At first glance, a very small proportion of the abortions performed on North Carolina residents in North Carolina are reported to occur after 20 weeks in pregnancy. Between 2009 and 2018, 69 abortions at or after 21 weeks were performed in North Carolina, or 0.03 percent of the 222,336 abortions performed on residents in-state over that same time period, with just one post-20 week abortion performed each year from 2016 onward, when the amendment went into effect. However, North Carolina does not report the gestational ages at which abortions are performed on nonresident women, and a relatively high number of resident abortions occur at unknown gestational ages (six percent, or more than 1,300 abortions in 2018), so the actual number of abortions performed in North Carolina at 21 weeks or later could be higher. While enjoining the 20-week law, the court noted that North Carolina abortion providers had not openly violated the old version of the law, but also pointed out, “There appears to be some dispute, however, regarding whether past abortions provided by Plaintiffs after the twenty week point fell within the pre-amendment medical emergency exception.”

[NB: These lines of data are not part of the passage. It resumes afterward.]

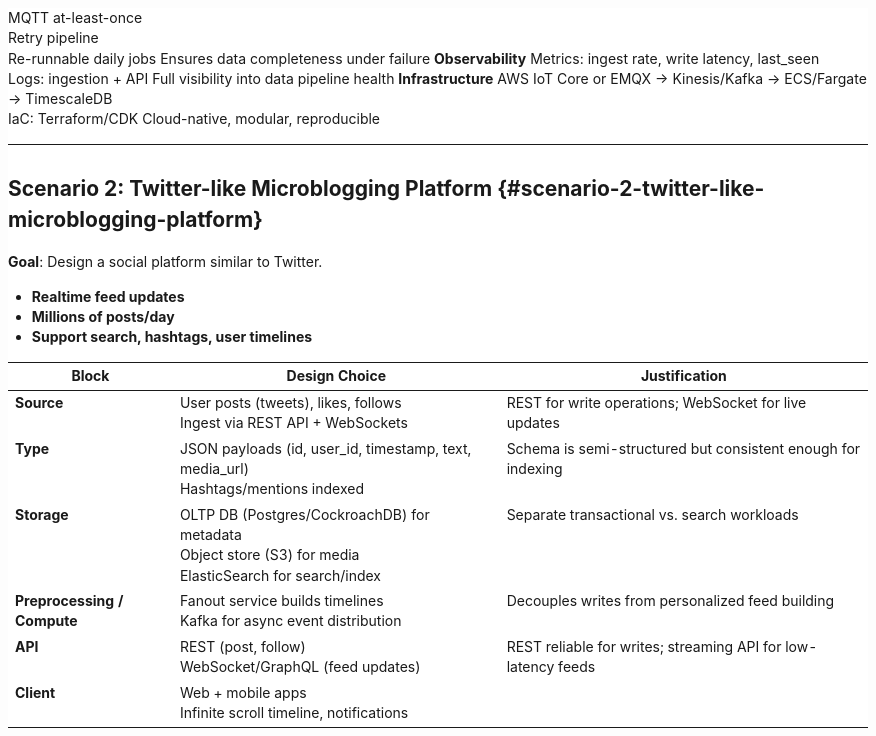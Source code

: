 <td>MQTT at-least-once<br>Retry pipeline<br>Re-runnable daily jobs</td>
<td>Ensures data completeness under failure</td>
</tr>
<tr>
<td><strong>Observability</strong></td>
<td>Metrics: ingest rate, write latency, last_seen<br>Logs: ingestion + API</td>
<td>Full visibility into data pipeline health</td>
</tr>
<tr>
<td><strong>Infrastructure</strong></td>
<td>AWS IoT Core or EMQX → Kinesis/Kafka → ECS/Fargate → TimescaleDB<br>IaC: Terraform/CDK</td>
<td>Cloud-native, modular, reproducible</td>
</tr>
</tbody>
</table>

---

## Scenario 2: Twitter-like Microblogging Platform {#scenario-2-twitter-like-microblogging-platform}

**Goal**: Design a social platform similar to Twitter.  
- **Realtime feed updates**  
- **Millions of posts/day**  
- **Support search, hashtags, user timelines**  

<table class="study-table">
<thead>
<tr>
<th>Block</th>
<th>Design Choice</th>
<th>Justification</th>
</tr>
</thead>
<tbody>
<tr>
<td><strong>Source</strong></td>
<td>User posts (tweets), likes, follows<br>Ingest via REST API + WebSockets</td>
<td>REST for write operations; WebSocket for live updates</td>
</tr>
<tr>
<td><strong>Type</strong></td>
<td>JSON payloads (id, user_id, timestamp, text, media_url)<br>Hashtags/mentions indexed</td>
<td>Schema is semi-structured but consistent enough for indexing</td>
</tr>
<tr>
<td><strong>Storage</strong></td>
<td>OLTP DB (Postgres/CockroachDB) for metadata<br>Object store (S3) for media<br>ElasticSearch for search/index</td>
<td>Separate transactional vs. search workloads</td>
</tr>
<tr>
<td><strong>Preprocessing / Compute</strong></td>
<td>Fanout service builds timelines<br>Kafka for async event distribution</td>
<td>Decouples writes from personalized feed building</td>
</tr>
<tr>
<td><strong>API</strong></td>
<td>REST (post, follow)<br>WebSocket/GraphQL (feed updates)</td>
<td>REST reliable for writes; streaming API for low-latency feeds</td>
</tr>
<tr>
<td><strong>Client</strong></td>
<td>Web + mobile apps<br>Infinite scroll timeline, notifications</td>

In 2016, the Charlotte Lozier Institute evaluated abortion reporting in the 50 states, New York City, and the District of Columbia. North Carolina tied for 29th best. Currently, the report focuses on abortions obtained by North Carolina residents, but North Carolina could improve its reporting by including more information (such as gestational age, type of procedure, and demographic information) on all abortions performed in the state, including those obtained by non-resident women. The report could also identify the states to which North Carolina residents traveled for abortions. North Carolina could collect and report information on complications resulting from abortion, as other states do. Additionally, North Carolina could report the number of abortions performed at each of the fourteen abortion centers in the state.
- The North Carolina Department of Health and Human Services cautions that abortions were underreported 2011-2014.
- Starting with the 2018 abortion reports, abortion rates are calculated by the Charlotte Lozier Institute to allow for easier state-to-state and year-to-year comparisons. Rates were calculated by CLI using population estimates from the United States Census Bureau. The rates were calculated using the following formula: (abortions performed on North Carolina residents ÷ number of resident women ages 15-44) x 1,000. Rates may differ slightly from previous CLI articles due to revised population estimates.